→ **Exercise**: Output the listing below exactly, minus its images.

→ **Data supplied**:
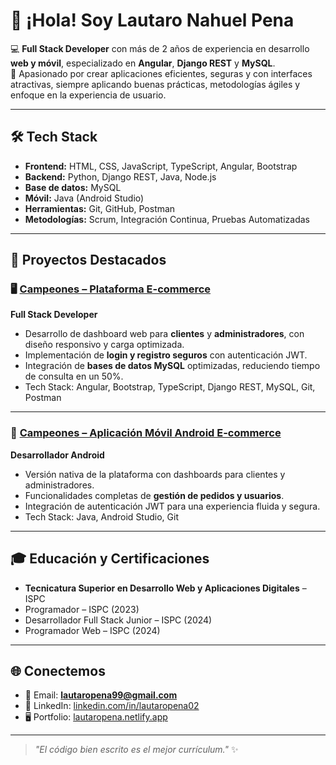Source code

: # 👋 ¡Hola! Soy Lautaro Nahuel Pena

💻 **Full Stack Developer** con más de 2 años de experiencia en desarrollo **web y móvil**, especializado en **Angular**, **Django REST** y **MySQL**.  
🚀 Apasionado por crear aplicaciones eficientes, seguras y con interfaces atractivas, siempre aplicando buenas prácticas, metodologías ágiles y enfoque en la experiencia de usuario.

---

## 🛠️ Tech Stack
- **Frontend:** HTML, CSS, JavaScript, TypeScript, Angular, Bootstrap
- **Backend:** Python, Django REST, Java, Node.js
- **Base de datos:** MySQL
- **Móvil:** Java (Android Studio)
- **Herramientas:** Git, GitHub, Postman
- **Metodologías:** Scrum, Integración Continua, Pruebas Automatizadas

---

## 📌 Proyectos Destacados

### 🖥️ [Campeones – Plataforma E-commerce](https://github.com/Proyecto-integrador-ISPC-2024/proyecto-integrador-web-pp-2025/tree/main)
**Full Stack Developer**  
- Desarrollo de dashboard web para **clientes** y **administradores**, con diseño responsivo y carga optimizada.
- Implementación de **login y registro seguros** con autenticación JWT.
- Integración de **bases de datos MySQL** optimizadas, reduciendo tiempo de consulta en un 50%.
- Tech Stack: Angular, Bootstrap, TypeScript, Django REST, MySQL, Git, Postman

---

### 📱 [Campeones – Aplicación Móvil Android E-commerce](https://github.com/Proyecto-integrador-ISPC-2024/proyecto-integrador-mobile-2024/tree/main)
**Desarrollador Android**  
- Versión nativa de la plataforma con dashboards para clientes y administradores.
- Funcionalidades completas de **gestión de pedidos y usuarios**.
- Integración de autenticación JWT para una experiencia fluida y segura.
- Tech Stack: Java, Android Studio, Git

---

## 🎓 Educación y Certificaciones
- **Tecnicatura Superior en Desarrollo Web y Aplicaciones Digitales** – ISPC  
- Programador – ISPC (2023)  
- Desarrollador Full Stack Junior – ISPC (2024)  
- Programador Web – ISPC (2024)  

---

## 🌐 Conectemos
- 📧 Email: **lautaropena99@gmail.com**
- 💼 LinkedIn: [linkedin.com/in/lautaropena02](https://www.linkedin.com/in/lautaropena02)
- 🖥️ Portfolio: [lautaropena.netlify.app](https://lautaropena.netlify.app)
---

> _"El código bien escrito es el mejor currículum."_ ✨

→ **Written solution**:
Source code

: # 👋 ¡Hola! Soy Lautaro Nahuel Pena

💻 **Full Stack Developer** con más de 2 años de experiencia en desarrollo **web y móvil**, especializado en **Angular**, **Django REST** y **MySQL**.  
🚀 Apasionado por crear aplicaciones eficientes, seguras y con interfaces atractivas, siempre aplicando buenas prácticas, metodologías ágiles y enfoque en la experiencia de usuario.

---

## 🛠️ Tech Stack
- **Frontend:** HTML, CSS, JavaScript, TypeScript, Angular, Bootstrap
- **Backend:** Python, Django REST, Java, Node.js
- **Base de datos:** MySQL
- **Móvil:** Java (Android Studio)
- **Herramientas:** Git, GitHub, Postman
- **Metodologías:** Scrum, Integración Continua, Pruebas Automatizadas

---

## 📌 Proyectos Destacados

### 🖥️ [Campeones – Plataforma E-commerce](https://github.com/Proyecto-integrador-ISPC-2024/proyecto-integrador-web-pp-2025/tree/main)
**Full Stack Developer**  
- Desarrollo de dashboard web para **clientes** y **administradores**, con diseño responsivo y carga optimizada.
- Implementación de **login y registro seguros** con autenticación JWT.
- Integración de **bases de datos MySQL** optimizadas, reduciendo tiempo de consulta en un 50%.
- Tech Stack: Angular, Bootstrap, TypeScript, Django REST, MySQL, Git, Postman

---

### 📱 [Campeones – Aplicación Móvil Android E-commerce](https://github.com/Proyecto-integrador-ISPC-2024/proyecto-integrador-mobile-2024/tree/main)
**Desarrollador Android**  
- Versión nativa de la plataforma con dashboards para clientes y administradores.
- Funcionalidades completas de **gestión de pedidos y usuarios**.
- Integración de autenticación JWT para una experiencia fluida y segura.
- Tech Stack: Java, Android Studio, Git

---

## 🎓 Educación y Certificaciones
- **Tecnicatura Superior en Desarrollo Web y Aplicaciones Digitales** – ISPC  
- Programador – ISPC (2023)  
- Desarrollador Full Stack Junior – ISPC (2024)  
- Programador Web – ISPC (2024)  

---

## 🌐 Conectemos
- 📧 Email: **lautaropena99@gmail.com**
- 💼 LinkedIn: [linkedin.com/in/lautaropena02](https://www.linkedin.com/in/lautaropena02)
- 🖥️ Portfolio: [lautaropena.netlify.app](https://lautaropena.netlify.app)
---

> _"El código bien escrito es el mejor currículum."_ ✨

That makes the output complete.